Tsatsos joined the Armory in 2010, succeeding founding gallery director Jay Belloli who held the position for over 20 years. During Tsatsos’ tenure, she organized exhibitions that elevated the Armory profile throughout the Los Angeles visual arts community, enriching the region’s cultural landscape. Some of her curatorial highlights include the first major retrospective of the under-recognized painter, experimental film pioneer, and Pasadena native Sara Kathryn Arledge; the largest survey exhibitions to date of artists Alison Saar and Connie Samaras; a survey of work by textile artist, designer, activist, and community organizer Tanya Aguiñiga; and Below the Underground: Renegade Art and Action in 1990s Mexico, part of the Getty’s 2017 Pacific Standard Time initiative. Tsatsos will extend her relationship with the Armory as an independent curator for the upcoming exhibition From the Ground Up: Nurturing Diversity in Hostile Environments, part of the Getty’s third Pacific Standard Time iteration that will launch in 2024.

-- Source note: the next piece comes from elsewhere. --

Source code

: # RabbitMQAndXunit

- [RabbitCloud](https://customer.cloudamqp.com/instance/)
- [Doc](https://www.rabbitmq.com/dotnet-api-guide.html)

Tsatsos is a lifelong visual artist, values-driven contemporary art curator, and mission-driven non-profit cultural worker interested in the impacts and histories of diverse visual art practices. Before the Armory, Tsatsos was director/curator of Los Angeles Contemporary Exhibitions from 1997 until 2005. She has held curatorial positions at the Whitney Museum of American Art, the Arts Club of Chicago, and Chicago’s artist-run space N.A.M.E., where she served as executive director. Tsatsos has published extensively and served on numerous award and programmatic panels nationally. She has taught writing and curatorial practice at Claremont Graduate University, University of Southern California, California Institute of the Arts, and My Friends Place, a social service agency that assists unsheltered and marginalized youth. She serves on the board of directors of Children’s Community School, the advisory council of the contemporary art journal X-TRA, and was the founding board chair of the Feminist Center for Creative Work in Los Angeles (formerly the Women’s Center for Creative Work).
Incoming Director of Exhibitions Heber Rodriguez joined the Armory exhibitions team in 2018, but his connection to the organization runs deeper. “The Armory first sparked my imagination when I visited while on a field trip as an elementary school student,” said Rodriguez. Long before graduating from the University of Southern California Roski School of Art and Design with his MA in Art and Curatorial Practice in the Public Sphere, Rodriguez studied art at Pasadena City College. He reconnected with the Armory during this period, which influenced his career trajectory. “Armory exhibitions inspired me early in my journey toward a career in the arts,” he explained.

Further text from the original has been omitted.